**WHAT YOU HAVE TO DO:** Output only the lines below that start at the line containing "AsyncStorage (for storing favorites)" and end at the line containing "For iOS (Mac", with both ends kept.

**DATA LISTING:**
>>>>
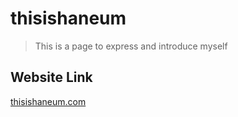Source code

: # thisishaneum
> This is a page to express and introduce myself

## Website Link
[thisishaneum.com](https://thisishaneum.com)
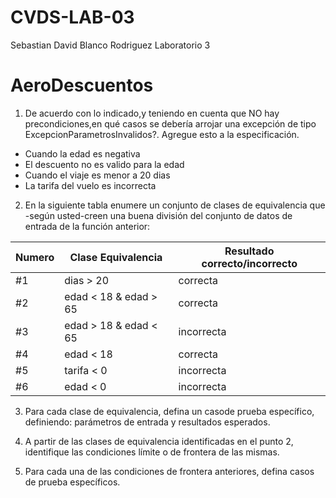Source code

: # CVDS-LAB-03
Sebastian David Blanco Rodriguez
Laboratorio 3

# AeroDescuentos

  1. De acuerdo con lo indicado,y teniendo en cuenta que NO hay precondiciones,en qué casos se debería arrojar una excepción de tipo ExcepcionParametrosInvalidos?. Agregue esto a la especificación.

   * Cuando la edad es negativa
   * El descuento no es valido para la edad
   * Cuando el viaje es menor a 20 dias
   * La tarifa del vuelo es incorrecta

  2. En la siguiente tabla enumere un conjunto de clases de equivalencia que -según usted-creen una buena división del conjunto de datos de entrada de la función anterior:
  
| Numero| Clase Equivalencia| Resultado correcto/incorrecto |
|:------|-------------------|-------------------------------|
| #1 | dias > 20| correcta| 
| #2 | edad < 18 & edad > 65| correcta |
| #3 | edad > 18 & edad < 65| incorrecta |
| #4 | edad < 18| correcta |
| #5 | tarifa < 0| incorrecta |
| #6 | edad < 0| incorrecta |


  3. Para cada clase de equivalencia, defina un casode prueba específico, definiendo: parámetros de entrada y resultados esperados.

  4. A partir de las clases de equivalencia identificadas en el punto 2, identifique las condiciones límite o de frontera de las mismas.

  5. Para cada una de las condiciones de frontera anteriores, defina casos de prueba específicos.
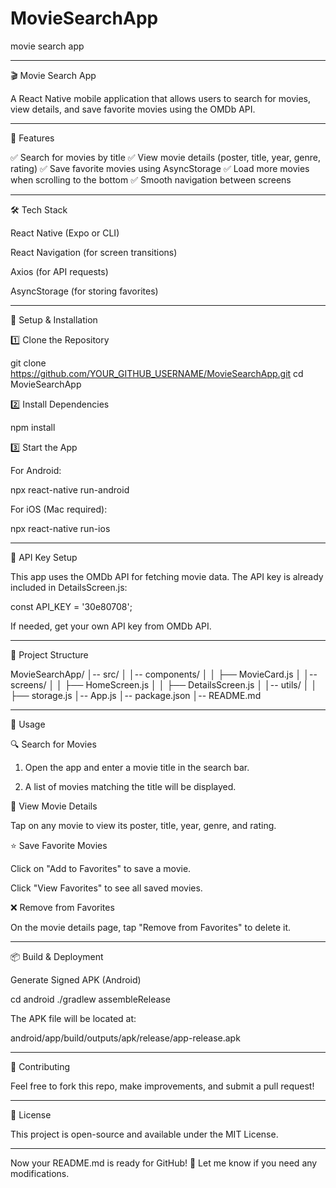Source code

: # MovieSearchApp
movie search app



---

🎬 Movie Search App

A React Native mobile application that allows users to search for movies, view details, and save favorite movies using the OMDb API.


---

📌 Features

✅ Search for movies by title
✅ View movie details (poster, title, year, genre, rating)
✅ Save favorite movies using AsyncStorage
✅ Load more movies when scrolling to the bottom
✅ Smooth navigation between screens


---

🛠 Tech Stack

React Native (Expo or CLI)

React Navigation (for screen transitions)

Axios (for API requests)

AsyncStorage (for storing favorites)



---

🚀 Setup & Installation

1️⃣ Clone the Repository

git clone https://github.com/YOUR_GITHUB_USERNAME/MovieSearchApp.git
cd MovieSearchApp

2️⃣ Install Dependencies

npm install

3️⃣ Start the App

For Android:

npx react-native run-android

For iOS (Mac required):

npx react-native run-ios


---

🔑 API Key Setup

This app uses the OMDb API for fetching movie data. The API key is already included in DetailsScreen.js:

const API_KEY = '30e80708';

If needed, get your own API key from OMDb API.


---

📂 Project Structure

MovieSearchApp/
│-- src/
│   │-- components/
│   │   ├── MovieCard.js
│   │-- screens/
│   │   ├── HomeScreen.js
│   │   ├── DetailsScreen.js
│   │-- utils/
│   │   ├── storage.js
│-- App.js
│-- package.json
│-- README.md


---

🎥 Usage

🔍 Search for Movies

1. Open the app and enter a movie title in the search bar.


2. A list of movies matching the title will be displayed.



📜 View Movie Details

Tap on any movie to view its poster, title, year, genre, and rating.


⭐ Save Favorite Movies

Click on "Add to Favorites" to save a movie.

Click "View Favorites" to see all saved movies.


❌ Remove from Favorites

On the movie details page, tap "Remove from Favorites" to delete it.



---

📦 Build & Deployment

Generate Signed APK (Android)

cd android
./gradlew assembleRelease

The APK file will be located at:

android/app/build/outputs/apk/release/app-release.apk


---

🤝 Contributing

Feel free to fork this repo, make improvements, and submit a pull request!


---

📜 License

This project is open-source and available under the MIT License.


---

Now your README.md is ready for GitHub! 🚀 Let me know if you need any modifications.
<<<<
**REPLY TO THE EXERCISE:**
AsyncStorage (for storing favorites)



---

🚀 Setup & Installation

1️⃣ Clone the Repository

git clone https://github.com/YOUR_GITHUB_USERNAME/MovieSearchApp.git
cd MovieSearchApp

2️⃣ Install Dependencies

npm install

3️⃣ Start the App

For Android:

npx react-native run-android

For iOS (Mac required):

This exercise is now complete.